Taking advantage of async programming from Shiny is not as simple as turning on an option or flipping a switch. If you have already written a Shiny application and are looking to improve its scalability, expect the changes required for async operation to ripple through multiple layers of server code.
Async programming with Shiny boils down to following a few steps.
Identify slow operations (function calls or blocks of statements) in your app.
Convert the slow operation into a future using
future_promise()
. (If you haven’t read the article on futures and future_promise()
,
definitely do that before proceeding!)
Any code that relies on the result of that operation (if any), whether directly or indirectly, now must be converted to promise handlers that operate on the future object.

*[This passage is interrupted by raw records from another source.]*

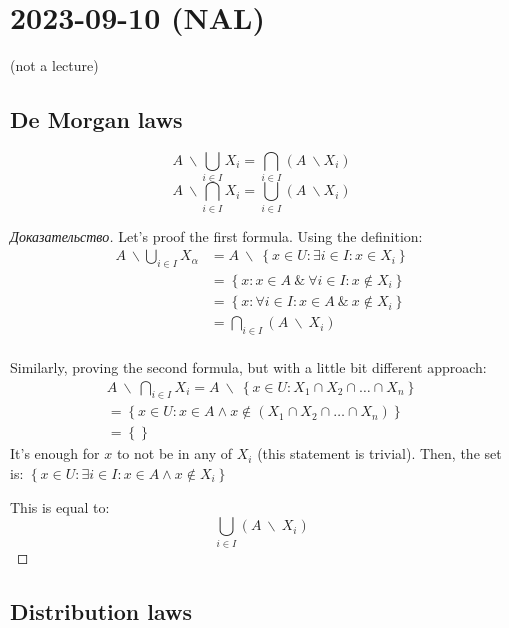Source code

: \section{2023-09-10 (NAL)}

(not a lecture)

\subsection{De Morgan laws}

\begin{proposition}
	\[
		A \ \backslash \bigcup_{i \in I} X_{i} = \bigcap_{i \in  I} (A \ \backslash X_{i}) 
	\]
	\[
		A \ \backslash \bigcap_{i \in I} X_{i} = \bigcup_{i \in  I} (A \ \backslash X_{i}) 
	\]
\end{proposition}

\begin{proof}[Доказательство]
	Let's proof the first formula. Using the definition: 
	\begin{align*}
		A \ \backslash \bigcup_{i \in I} X_{\alpha} &= A \ \backslash \  \left\{x \in U: \exists i \in I : x \in X_{i}  \right \}  \\
		&= \left\{ x : x \in A \ \& \ \forall i \in I : x \notin X_{i} \right \}  \\	
		&= \left\{ x : \forall i \in I: x \in A \ \& \ x \notin X_{i} \right \}  \\
		&= \bigcap_{i \in I} \left( A \ \backslash \  X_{i} \right)   \\
	\end{align*}

	Similarly, proving the second formula, but with a little bit different approach:
	\begin{align*}
		A \ \backslash \  \bigcap_{i \in  I} X_{i} = A \ \backslash \  \left\{ x \in U: X_1 \cap X_2 \cap \dots \cap X_n \right \} \\
		= \left\{ x \in U: x \in A \wedge x \notin (X_1 \cap X_2 \cap \dots \cap X_n) \right \} \\
		= \left\{  \right \} 
	\end{align*}
	It's enough for $x$ to not be in any of $X_i$ (this statement is trivial). Then, the set is: $\left\{ x \in U: \exists i \in I: x \in A \wedge x \notin X_i \right \} $  

	This is equal to: \[
		\bigcup_{i \in  I} \left( A \ \backslash \  X_{i} \right) 
	\]
\end{proof}

\subsection{Distribution laws}

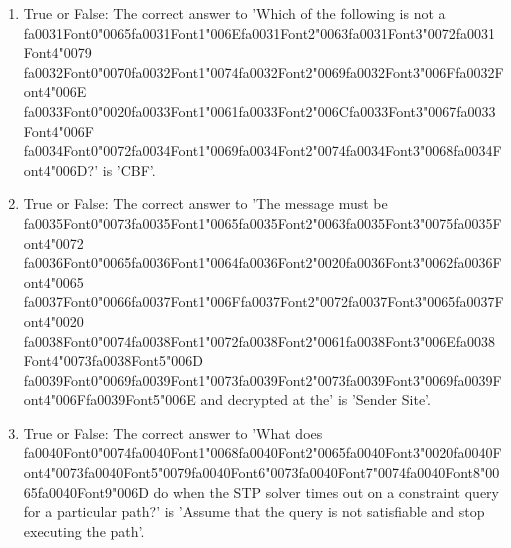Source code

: \documentclass[12pt]{article}
\begin{document}
\begin{enumerate}[label=\arabic*.]
\item True or False: The correct answer to 'Which of the following is not a {\csname fa0031Font0\endcsname\char"0065}{\csname fa0031Font1\endcsname\char"006E}{\csname fa0031Font2\endcsname\char"0063}{\csname fa0031Font3\endcsname\char"0072}{\csname fa0031Font4\endcsname\char"0079} {\csname fa0032Font0\endcsname\char"0070}{\csname fa0032Font1\endcsname\char"0074}{\csname fa0032Font2\endcsname\char"0069}{\csname fa0032Font3\endcsname\char"006F}{\csname fa0032Font4\endcsname\char"006E} {\csname fa0033Font0\endcsname\char"0020}{\csname fa0033Font1\endcsname\char"0061}{\csname fa0033Font2\endcsname\char"006C}{\csname fa0033Font3\endcsname\char"0067}{\csname fa0033Font4\endcsname\char"006F} {\csname fa0034Font0\endcsname\char"0072}{\csname fa0034Font1\endcsname\char"0069}{\csname fa0034Font2\endcsname\char"0074}{\csname fa0034Font3\endcsname\char"0068}{\csname fa0034Font4\endcsname\char"006D}?' is 'CBF'.
\item True or False: The correct answer to 'The message must be {\csname fa0035Font0\endcsname\char"0073}{\csname fa0035Font1\endcsname\char"0065}{\csname fa0035Font2\endcsname\char"0063}{\csname fa0035Font3\endcsname\char"0075}{\csname fa0035Font4\endcsname\char"0072} {\csname fa0036Font0\endcsname\char"0065}{\csname fa0036Font1\endcsname\char"0064}{\csname fa0036Font2\endcsname\char"0020}{\csname fa0036Font3\endcsname\char"0062}{\csname fa0036Font4\endcsname\char"0065} {\csname fa0037Font0\endcsname\char"0066}{\csname fa0037Font1\endcsname\char"006F}{\csname fa0037Font2\endcsname\char"0072}{\csname fa0037Font3\endcsname\char"0065}{\csname fa0037Font4\endcsname\char"0020} {\csname fa0038Font0\endcsname\char"0074}{\csname fa0038Font1\endcsname\char"0072}{\csname fa0038Font2\endcsname\char"0061}{\csname fa0038Font3\endcsname\char"006E}{\csname fa0038Font4\endcsname\char"0073}{\csname fa0038Font5\endcsname\char"006D} {\csname fa0039Font0\endcsname\char"0069}{\csname fa0039Font1\endcsname\char"0073}{\csname fa0039Font2\endcsname\char"0073}{\csname fa0039Font3\endcsname\char"0069}{\csname fa0039Font4\endcsname\char"006F}{\csname fa0039Font5\endcsname\char"006E} and decrypted at the' is 'Sender Site'.
\item True or False: The correct answer to 'What does {\csname fa0040Font0\endcsname\char"0074}{\csname fa0040Font1\endcsname\char"0068}{\csname fa0040Font2\endcsname\char"0065}{\csname fa0040Font3\endcsname\char"0020}{\csname fa0040Font4\endcsname\char"0073}{\csname fa0040Font5\endcsname\char"0079}{\csname fa0040Font6\endcsname\char"0073}{\csname fa0040Font7\endcsname\char"0074}{\csname fa0040Font8\endcsname\char"0065}{\csname fa0040Font9\endcsname\char"006D} do when the STP solver times out on a constraint query for a particular path?' is 'Assume that the query is not satisfiable and stop executing the path'.
\end{enumerate}
\end{document}
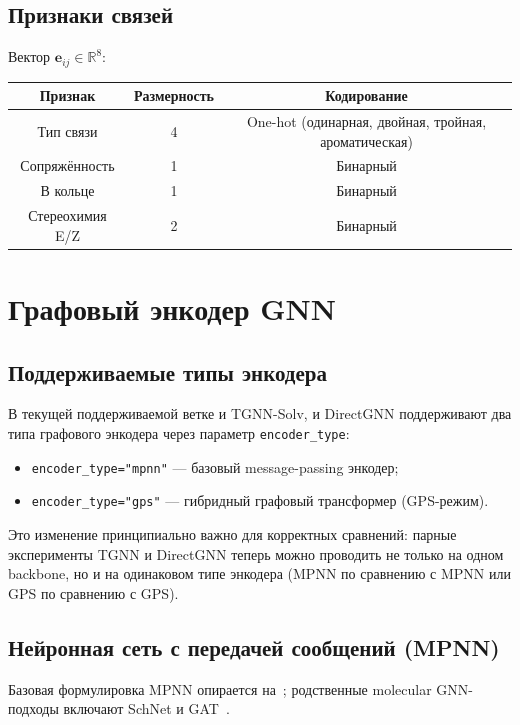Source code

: \documentclass[11pt]{article}
\begin{document}
\subsection{Признаки связей}

Вектор $\mathbf{e}_{ij} \in \mathbb{R}^{8}$:

\begin{center}
\begin{tabular}{|c|c|c|}
\hline
Признак & Размерность & Кодирование \\
\hline
Тип связи & 4 & One-hot (одинарная, двойная, тройная, ароматическая) \\
\hline
Сопряжённость & 1 & Бинарный \\
\hline
В кольце & 1 & Бинарный \\
\hline
Стереохимия E/Z & 2 & Бинарный \\
\hline
\end{tabular}
\end{center}

\section{Графовый энкодер GNN}
\label{sec:gnn-encoder}

\subsection{Поддерживаемые типы энкодера}

В текущей поддерживаемой ветке и TGNN-Solv, и DirectGNN поддерживают два типа графового энкодера через параметр
\texttt{encoder\_type}:
\begin{itemize}
  \item \texttt{encoder\_type="mpnn"} --- базовый message-passing энкодер;
  \item \texttt{encoder\_type="gps"} --- гибридный графовый трансформер (GPS-режим).
\end{itemize}

Это изменение принципиально важно для корректных сравнений: парные эксперименты TGNN и DirectGNN теперь можно проводить не только на одном backbone, но и на одинаковом типе энкодера (MPNN по сравнению с MPNN или GPS по сравнению с GPS).

\subsection{Нейронная сеть с передачей сообщений (MPNN)}

Базовая формулировка MPNN опирается на~\cite{gilmer2017}; родственные molecular GNN-подходы включают SchNet и GAT~\cite{schutt2018,velickovic2018}.
\end{document}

We’ll get into details for all these steps, but first, an example. Consider the following synchronous server code:
function(input, output, session) {
output$plot <- renderPlot({
result <- expensive_operation()
result <- head(result, input$n)
plot(result)
})
}
We’d convert it to async like this:
library(promises)
library(future)
plan(multisession)
function(input, output, session) {
output$plot <- renderPlot({
future_promise({ expensive_operation() }) %...>%
head(input$n) %...>%
plot()
})
}
The easiest part is adding library(promises)
,
library(future)
, and plan(multisession)
to the
top of the app.
The promises
library is necessary for the
%...>%
operator. You may also want to use promise
utility functions like promise_all
and
promise_race
.
The future
library is needed because the
future()
function call used inside
future_promise()
is how you will launch asynchronous
tasks.
plan(multisession)
is a directive to the
future
package, telling it how future tasks should actually
be executed. See the article on
futures for more details.
To find areas of your code that are good candidates for the future/promise treatment, let’s start with the obvious: identifying the code that is making your app slow. You may assume it’s your plotting code that’s slow, but it’s actually your database queries; or vice versa. If there’s one thing that veteran programmers can agree on, it’s that human intuition is a surprisingly unreliable tool for spotting performance problems.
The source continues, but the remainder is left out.